Thursday, March 29, 2007

That's Me in the Fuzzy Red Suit...


... and Darth represents the stranglehold that writing has had on my life this past month. Normally, I would be jumping for joy. I've done so much this past month that I've had no time for blogging. The truth is quite a bit farther afileld.

It's not that I have had a lack of writing work to do. I've had critiques, assignments for a small splitter group within my writing group, and a writing contest to prepare for. So, why haven't I accomplished anything? Why has my writing life been holding an anvil over my head?

And it's not as if I have not done anything. I have done the crits. I have started a story for the splitter group. The problem is, the story is not done. It was also going to be my writing contest entry. Well, with the deadline this weekend, I doubt anything will be done for that. The only consolation I have is I have not seen anything from the splitter group either.

Last week, with deadlines looming, I found myself complaining aloud about how little time I had to actually write. I looked at the promises I made to myself and then I added up the amount of time I spent writing. I felt depressed and disappointed with myself. Then I wondered if I was actually cut out for the writing life or whether I would end up just being another wanna-be writer.
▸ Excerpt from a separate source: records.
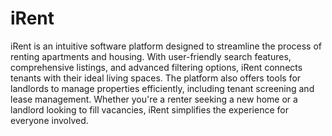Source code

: # iRent
iRent is an intuitive software platform designed to streamline the process of renting apartments and housing. With user-friendly search features, comprehensive listings, and advanced filtering options, iRent connects tenants with their ideal living spaces. The platform also offers tools for landlords to manage properties efficiently, including tenant screening and lease management. Whether you're a renter seeking a new home or a landlord looking to fill vacancies, iRent simplifies the experience for everyone involved.
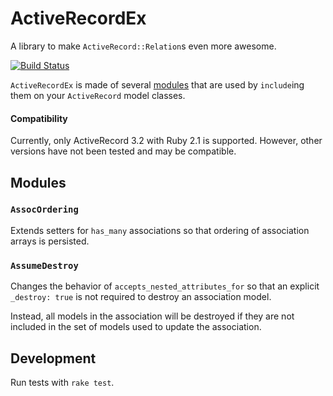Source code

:# ActiveRecordEx

A library to make `ActiveRecord::Relation`s even more awesome.

[![Build Status](https://travis-ci.org/PagerDuty/active-record-ex.svg?branch=master)](https://travis-ci.org/PagerDuty/active-record-ex)

`ActiveRecordEx` is made of several [modules](#modules) that are used by `include`ing them on your `ActiveRecord` model classes.

#### Compatibility

Currently, only ActiveRecord 3.2 with Ruby 2.1 is supported. However, other versions have not been tested and may be compatible.

## Modules

### `AssocOrdering`

Extends setters for `has_many` associations so that ordering of association arrays is persisted.

### `AssumeDestroy`

Changes the behavior of `accepts_nested_attributes_for` so that an explicit `_destroy: true` is not required to destroy an association model.

Instead, all models in the association will be destroyed if they are not included in the set of models used to update the association.

## Development

Run tests with `rake test`.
Then I picked up Page After Page by Heather Sellers and my writing life began to transform. This was the book I needed. It doesn't discuss writing theory. It doesn't tell you the intricacies of plot, character and theme. It's about the writing life and how to get to it.

Ever since, writing has stopped having a strangehold on me. It is not torturing me or calling me nasty names. Now, it is co-operating. I am writing a little bit each day and even keeping a journal. It's baby steps, I know, but as life has shown me recently, babies quickly learn to run very fast.